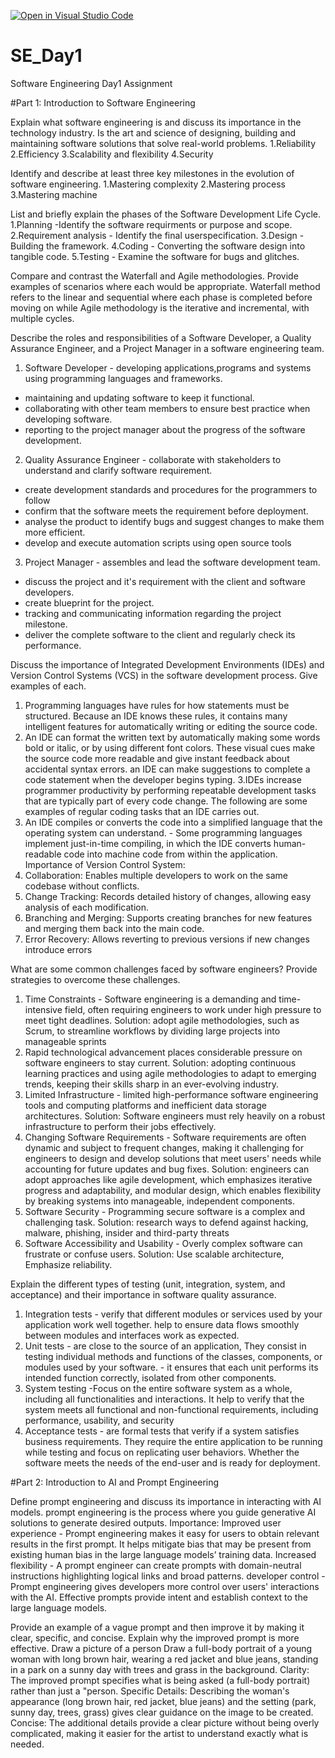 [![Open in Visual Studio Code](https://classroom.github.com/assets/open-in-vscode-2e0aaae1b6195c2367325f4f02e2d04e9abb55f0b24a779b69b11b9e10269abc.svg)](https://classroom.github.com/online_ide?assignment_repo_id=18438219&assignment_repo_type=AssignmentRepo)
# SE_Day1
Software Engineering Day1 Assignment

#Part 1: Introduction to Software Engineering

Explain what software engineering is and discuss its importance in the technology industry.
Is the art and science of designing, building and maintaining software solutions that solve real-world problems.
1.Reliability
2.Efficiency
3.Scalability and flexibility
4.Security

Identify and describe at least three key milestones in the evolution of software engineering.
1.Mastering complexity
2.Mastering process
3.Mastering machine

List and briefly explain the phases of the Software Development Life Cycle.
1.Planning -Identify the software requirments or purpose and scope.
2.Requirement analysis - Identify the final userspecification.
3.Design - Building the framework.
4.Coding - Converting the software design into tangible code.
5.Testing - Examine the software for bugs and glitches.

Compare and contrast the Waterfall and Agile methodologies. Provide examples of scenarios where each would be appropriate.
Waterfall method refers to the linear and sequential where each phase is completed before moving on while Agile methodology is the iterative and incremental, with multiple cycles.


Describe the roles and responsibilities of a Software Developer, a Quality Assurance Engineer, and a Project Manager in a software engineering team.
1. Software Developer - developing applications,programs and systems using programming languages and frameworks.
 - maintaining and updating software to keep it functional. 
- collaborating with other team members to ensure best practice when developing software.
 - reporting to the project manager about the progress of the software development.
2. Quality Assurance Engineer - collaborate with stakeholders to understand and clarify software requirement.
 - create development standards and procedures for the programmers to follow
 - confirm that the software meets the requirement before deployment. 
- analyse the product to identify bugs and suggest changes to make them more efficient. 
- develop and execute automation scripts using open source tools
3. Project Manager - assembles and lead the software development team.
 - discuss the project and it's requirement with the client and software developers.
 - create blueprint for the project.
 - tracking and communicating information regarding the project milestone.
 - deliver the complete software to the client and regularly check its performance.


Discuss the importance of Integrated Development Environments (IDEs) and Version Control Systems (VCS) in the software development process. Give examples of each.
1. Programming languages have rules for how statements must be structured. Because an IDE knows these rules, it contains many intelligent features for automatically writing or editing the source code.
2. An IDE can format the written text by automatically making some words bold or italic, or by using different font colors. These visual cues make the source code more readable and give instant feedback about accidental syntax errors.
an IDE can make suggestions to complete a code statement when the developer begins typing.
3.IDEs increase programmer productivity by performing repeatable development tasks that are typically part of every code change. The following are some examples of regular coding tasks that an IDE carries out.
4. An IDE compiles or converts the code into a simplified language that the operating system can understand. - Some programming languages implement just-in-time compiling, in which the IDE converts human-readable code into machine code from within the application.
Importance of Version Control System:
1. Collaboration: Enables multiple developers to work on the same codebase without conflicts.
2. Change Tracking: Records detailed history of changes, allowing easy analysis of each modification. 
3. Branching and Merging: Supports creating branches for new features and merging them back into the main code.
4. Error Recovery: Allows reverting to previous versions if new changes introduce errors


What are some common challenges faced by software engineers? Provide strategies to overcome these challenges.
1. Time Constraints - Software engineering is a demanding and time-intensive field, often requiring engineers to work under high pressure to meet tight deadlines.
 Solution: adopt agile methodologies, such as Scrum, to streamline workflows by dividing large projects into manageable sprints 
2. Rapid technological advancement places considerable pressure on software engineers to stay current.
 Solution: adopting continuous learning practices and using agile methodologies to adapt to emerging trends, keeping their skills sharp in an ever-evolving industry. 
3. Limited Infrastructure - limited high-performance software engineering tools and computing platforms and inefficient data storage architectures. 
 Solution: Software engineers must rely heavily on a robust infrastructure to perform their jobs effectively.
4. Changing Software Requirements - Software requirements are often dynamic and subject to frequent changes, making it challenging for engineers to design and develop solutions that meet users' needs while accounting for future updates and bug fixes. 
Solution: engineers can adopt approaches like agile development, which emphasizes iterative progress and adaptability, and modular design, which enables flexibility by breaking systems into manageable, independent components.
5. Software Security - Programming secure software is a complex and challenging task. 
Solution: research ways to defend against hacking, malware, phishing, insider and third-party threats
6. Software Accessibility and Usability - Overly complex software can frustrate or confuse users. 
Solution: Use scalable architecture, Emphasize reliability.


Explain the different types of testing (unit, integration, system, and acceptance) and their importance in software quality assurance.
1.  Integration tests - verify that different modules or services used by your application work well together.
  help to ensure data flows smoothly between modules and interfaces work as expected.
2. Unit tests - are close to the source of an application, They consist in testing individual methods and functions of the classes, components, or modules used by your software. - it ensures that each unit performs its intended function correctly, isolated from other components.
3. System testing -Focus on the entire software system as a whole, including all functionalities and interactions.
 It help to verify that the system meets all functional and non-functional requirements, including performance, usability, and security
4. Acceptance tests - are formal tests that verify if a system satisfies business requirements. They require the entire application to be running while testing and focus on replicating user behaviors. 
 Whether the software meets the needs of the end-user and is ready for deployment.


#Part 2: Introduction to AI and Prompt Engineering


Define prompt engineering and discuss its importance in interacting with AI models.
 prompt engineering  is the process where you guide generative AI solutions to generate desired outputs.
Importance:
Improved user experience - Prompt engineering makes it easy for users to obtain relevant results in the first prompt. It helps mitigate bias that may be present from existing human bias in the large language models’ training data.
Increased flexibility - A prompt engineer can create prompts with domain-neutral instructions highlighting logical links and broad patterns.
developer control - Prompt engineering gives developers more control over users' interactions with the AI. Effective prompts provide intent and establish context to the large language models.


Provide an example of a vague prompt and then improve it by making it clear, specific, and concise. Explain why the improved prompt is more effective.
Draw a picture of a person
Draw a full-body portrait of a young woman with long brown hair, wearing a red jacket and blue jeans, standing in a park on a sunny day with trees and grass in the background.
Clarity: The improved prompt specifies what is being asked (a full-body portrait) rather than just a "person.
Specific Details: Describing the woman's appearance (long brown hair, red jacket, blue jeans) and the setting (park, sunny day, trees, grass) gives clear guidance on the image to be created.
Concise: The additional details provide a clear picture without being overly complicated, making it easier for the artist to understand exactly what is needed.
****************
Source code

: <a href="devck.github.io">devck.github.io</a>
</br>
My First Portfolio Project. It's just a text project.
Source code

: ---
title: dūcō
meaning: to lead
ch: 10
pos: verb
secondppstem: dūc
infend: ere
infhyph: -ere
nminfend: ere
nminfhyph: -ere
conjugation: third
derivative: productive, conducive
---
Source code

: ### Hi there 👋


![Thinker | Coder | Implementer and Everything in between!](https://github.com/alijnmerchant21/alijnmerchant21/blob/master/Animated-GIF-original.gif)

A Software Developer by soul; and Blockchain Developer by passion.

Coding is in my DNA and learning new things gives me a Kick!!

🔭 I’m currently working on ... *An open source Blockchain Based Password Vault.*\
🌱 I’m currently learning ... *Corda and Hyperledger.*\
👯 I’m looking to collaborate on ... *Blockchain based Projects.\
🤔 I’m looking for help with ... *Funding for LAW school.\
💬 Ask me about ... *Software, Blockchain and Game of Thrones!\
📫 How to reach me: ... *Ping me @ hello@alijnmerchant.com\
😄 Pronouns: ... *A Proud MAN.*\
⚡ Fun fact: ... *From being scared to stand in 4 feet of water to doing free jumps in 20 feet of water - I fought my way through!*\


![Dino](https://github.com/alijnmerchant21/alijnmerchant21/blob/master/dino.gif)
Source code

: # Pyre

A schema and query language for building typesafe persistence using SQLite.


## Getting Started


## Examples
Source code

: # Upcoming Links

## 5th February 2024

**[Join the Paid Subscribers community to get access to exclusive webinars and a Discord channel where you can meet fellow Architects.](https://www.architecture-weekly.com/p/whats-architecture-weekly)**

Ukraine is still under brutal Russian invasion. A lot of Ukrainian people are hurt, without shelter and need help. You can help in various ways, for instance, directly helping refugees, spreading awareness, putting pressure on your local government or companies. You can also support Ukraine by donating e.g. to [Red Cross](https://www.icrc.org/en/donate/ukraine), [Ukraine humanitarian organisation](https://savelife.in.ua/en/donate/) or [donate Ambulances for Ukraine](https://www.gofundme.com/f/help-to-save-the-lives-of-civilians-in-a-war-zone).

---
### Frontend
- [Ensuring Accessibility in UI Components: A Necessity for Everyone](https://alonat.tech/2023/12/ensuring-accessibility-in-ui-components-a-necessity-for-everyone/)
****************
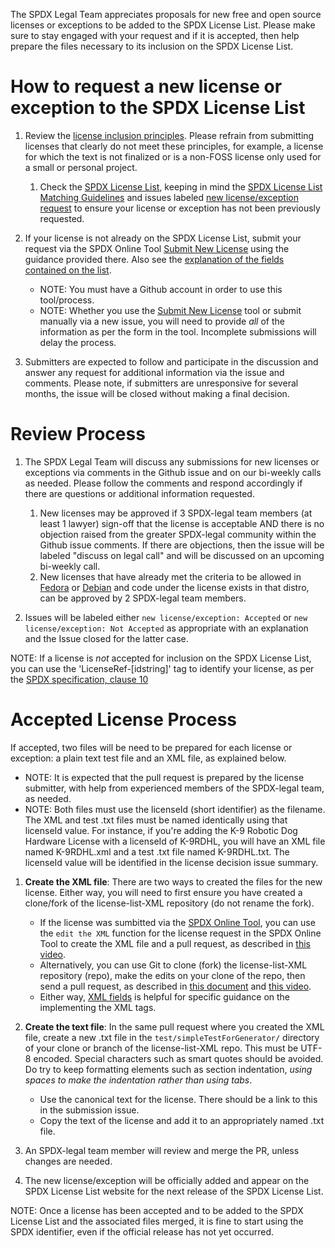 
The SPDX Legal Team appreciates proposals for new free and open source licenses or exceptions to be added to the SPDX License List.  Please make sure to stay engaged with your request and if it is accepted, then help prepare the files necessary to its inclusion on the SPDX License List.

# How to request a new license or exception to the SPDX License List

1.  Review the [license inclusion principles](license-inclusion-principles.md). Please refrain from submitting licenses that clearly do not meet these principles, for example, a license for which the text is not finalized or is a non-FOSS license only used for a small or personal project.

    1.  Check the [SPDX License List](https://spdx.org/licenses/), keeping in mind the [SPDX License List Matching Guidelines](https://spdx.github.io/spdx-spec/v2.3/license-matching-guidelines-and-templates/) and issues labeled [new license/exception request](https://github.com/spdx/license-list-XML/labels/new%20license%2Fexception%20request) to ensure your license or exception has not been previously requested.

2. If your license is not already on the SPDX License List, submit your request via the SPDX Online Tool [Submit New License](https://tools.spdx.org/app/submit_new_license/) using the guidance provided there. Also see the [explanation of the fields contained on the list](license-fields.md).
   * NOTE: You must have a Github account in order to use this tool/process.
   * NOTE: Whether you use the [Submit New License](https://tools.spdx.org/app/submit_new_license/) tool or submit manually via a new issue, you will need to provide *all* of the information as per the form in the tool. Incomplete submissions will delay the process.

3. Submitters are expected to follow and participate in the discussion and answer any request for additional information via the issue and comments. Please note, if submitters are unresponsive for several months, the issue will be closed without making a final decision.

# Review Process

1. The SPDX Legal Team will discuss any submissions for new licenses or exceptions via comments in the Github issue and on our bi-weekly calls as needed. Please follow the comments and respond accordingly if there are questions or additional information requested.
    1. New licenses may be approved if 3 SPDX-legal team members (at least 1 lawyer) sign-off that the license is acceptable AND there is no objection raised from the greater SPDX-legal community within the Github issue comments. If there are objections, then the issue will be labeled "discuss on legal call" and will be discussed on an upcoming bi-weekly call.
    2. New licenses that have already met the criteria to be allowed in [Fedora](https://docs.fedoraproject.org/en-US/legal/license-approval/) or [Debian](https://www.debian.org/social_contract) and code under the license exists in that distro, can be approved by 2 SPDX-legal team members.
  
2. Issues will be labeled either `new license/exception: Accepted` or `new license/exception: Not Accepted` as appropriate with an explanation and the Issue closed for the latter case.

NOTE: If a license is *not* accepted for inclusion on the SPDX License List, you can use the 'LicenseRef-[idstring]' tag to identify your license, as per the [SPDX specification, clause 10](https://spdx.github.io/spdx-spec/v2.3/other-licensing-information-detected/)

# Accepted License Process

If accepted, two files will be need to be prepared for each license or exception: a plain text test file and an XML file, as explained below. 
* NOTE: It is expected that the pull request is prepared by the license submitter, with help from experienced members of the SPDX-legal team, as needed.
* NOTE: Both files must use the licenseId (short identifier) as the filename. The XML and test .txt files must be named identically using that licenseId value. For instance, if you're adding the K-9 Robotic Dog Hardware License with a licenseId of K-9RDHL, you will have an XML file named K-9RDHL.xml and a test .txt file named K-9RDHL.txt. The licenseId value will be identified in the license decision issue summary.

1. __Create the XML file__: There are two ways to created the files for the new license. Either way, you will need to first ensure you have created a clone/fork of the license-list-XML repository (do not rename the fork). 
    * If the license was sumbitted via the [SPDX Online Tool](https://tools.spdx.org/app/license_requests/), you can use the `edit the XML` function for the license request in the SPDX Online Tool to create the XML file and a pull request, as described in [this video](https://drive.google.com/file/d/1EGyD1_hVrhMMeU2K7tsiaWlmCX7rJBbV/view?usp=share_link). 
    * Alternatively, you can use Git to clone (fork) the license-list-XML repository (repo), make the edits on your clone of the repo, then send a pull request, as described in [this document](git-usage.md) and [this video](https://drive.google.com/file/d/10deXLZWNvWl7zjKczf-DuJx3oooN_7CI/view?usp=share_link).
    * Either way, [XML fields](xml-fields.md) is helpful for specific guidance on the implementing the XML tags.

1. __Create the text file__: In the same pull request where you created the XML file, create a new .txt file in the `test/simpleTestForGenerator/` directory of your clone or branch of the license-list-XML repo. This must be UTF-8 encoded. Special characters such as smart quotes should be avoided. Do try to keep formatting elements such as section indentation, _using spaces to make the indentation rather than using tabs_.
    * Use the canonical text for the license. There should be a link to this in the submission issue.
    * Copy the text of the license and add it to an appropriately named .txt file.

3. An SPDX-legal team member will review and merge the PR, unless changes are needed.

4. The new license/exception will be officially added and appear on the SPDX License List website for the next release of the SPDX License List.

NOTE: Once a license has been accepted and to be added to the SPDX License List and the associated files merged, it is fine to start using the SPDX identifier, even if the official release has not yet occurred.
****************
With the line holding "2. An IDE can" as the first and the line holding "What are some" as the last, please transcribe exactly the lines of the material above in that range and nothing else.

■ COMPLETED EXERCISE:
2. An IDE can format the written text by automatically making some words bold or italic, or by using different font colors. These visual cues make the source code more readable and give instant feedback about accidental syntax errors.
an IDE can make suggestions to complete a code statement when the developer begins typing.
3.IDEs increase programmer productivity by performing repeatable development tasks that are typically part of every code change. The following are some examples of regular coding tasks that an IDE carries out.
4. An IDE compiles or converts the code into a simplified language that the operating system can understand. - Some programming languages implement just-in-time compiling, in which the IDE converts human-readable code into machine code from within the application.
Importance of Version Control System:
1. Collaboration: Enables multiple developers to work on the same codebase without conflicts.
2. Change Tracking: Records detailed history of changes, allowing easy analysis of each modification. 
3. Branching and Merging: Supports creating branches for new features and merging them back into the main code.
4. Error Recovery: Allows reverting to previous versions if new changes introduce errors


What are some common challenges faced by software engineers? Provide strategies to overcome these challenges.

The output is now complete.